The Phoenix group visited Rocky Point for a charity golf game benefiting a local orphanage. They call themselves the "bar flies" and each wore a t-shirt with the name and pair of wings on their backs.
As they played ping pong in the bar, out on the beach Karen Ames swam with her 4 year old daughter Alex while her teen aged son, Shawn watched from the shore. Ames didn't hesitate to drive from Tucson to Rocky Point but planned to "only travel during the day.
Tourists have not been targeted by drug traffickers. According to the State Department one U.S. Citizen died in Rocky Point this year. The cause of death: a motorcycle accident.
The State Department tracks US deaths abroad that are not from natural causes. Last year 109 U.S. citizens were murdered in Mexico. The vast majority were killed in regions coping with drug violence not resorts.
Those who enjoy visiting Rocky Point never expected to see the vacation spot listed in the US State Department travel warning.

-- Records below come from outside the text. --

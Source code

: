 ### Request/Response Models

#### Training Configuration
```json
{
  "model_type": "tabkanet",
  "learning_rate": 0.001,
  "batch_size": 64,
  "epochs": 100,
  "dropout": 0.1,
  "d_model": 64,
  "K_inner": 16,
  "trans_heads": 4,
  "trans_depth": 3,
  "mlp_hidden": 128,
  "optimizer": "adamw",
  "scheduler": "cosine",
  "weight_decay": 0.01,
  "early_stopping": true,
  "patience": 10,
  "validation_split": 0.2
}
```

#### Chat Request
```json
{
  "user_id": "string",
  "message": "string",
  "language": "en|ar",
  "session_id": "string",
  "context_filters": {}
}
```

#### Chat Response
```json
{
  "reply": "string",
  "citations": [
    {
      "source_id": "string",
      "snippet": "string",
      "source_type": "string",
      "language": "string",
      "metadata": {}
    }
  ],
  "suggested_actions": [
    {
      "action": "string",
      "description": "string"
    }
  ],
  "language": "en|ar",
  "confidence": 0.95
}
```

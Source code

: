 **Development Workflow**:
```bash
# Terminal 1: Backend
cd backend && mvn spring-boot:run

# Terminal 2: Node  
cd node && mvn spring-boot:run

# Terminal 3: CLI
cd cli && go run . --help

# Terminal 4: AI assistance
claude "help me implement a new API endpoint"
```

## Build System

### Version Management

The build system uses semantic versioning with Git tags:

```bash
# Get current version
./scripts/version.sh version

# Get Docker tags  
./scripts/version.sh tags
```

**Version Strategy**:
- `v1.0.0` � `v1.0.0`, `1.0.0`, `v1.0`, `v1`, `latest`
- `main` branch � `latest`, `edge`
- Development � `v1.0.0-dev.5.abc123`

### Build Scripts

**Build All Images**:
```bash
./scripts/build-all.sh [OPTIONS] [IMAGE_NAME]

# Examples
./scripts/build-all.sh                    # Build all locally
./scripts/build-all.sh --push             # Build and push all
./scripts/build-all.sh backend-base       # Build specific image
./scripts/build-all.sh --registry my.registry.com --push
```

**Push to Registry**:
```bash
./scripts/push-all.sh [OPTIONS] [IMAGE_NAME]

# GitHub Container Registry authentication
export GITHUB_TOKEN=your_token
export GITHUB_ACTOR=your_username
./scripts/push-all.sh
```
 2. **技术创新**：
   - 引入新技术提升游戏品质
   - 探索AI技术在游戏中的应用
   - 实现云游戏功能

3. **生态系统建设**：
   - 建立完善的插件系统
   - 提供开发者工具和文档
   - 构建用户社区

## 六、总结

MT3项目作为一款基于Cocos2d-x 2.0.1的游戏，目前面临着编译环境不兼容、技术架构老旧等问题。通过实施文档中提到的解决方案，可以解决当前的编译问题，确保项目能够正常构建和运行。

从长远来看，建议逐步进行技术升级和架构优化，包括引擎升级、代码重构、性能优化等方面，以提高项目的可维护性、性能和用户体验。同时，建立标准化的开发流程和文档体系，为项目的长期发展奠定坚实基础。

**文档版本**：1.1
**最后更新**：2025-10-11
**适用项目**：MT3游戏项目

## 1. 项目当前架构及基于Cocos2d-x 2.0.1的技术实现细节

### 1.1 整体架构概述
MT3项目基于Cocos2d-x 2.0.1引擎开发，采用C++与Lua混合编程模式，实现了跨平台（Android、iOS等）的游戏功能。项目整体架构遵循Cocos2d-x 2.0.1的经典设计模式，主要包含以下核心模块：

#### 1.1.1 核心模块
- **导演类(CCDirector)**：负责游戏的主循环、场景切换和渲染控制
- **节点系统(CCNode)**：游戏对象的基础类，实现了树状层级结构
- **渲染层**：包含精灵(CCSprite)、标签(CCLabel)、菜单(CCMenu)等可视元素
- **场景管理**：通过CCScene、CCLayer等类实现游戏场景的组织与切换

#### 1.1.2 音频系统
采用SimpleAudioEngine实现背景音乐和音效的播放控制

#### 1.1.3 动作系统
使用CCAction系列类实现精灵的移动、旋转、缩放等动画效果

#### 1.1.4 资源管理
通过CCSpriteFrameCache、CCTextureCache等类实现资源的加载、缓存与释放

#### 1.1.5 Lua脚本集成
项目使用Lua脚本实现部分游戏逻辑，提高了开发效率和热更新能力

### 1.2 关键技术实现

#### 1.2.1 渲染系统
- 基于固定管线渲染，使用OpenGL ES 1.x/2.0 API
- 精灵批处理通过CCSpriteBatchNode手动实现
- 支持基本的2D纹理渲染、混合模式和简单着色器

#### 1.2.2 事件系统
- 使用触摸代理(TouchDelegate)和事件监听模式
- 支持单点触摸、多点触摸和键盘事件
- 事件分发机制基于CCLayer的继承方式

"That was a shocker," said Lisa Funk. And while the warning may have scared some tourists away, Funk and her husband have traveled extensively throughout Mexico.
"I'm going to be careful where I should be careful and conservative and I'm not going to let that whether it's on a list or not deter me from enjoying what Mexico has to offer," said Thomas Funk.
On this trip that included fresh seafood. The couple planned to cook clams for dinner at the beach house owned by friend Lisa Shea. Outside the entrance a sign etched in white stone reads, "Paz de Penasco."
Shea explained, "Paz means peace of course in Spanish. That‘s what we wanted here. That's what we have."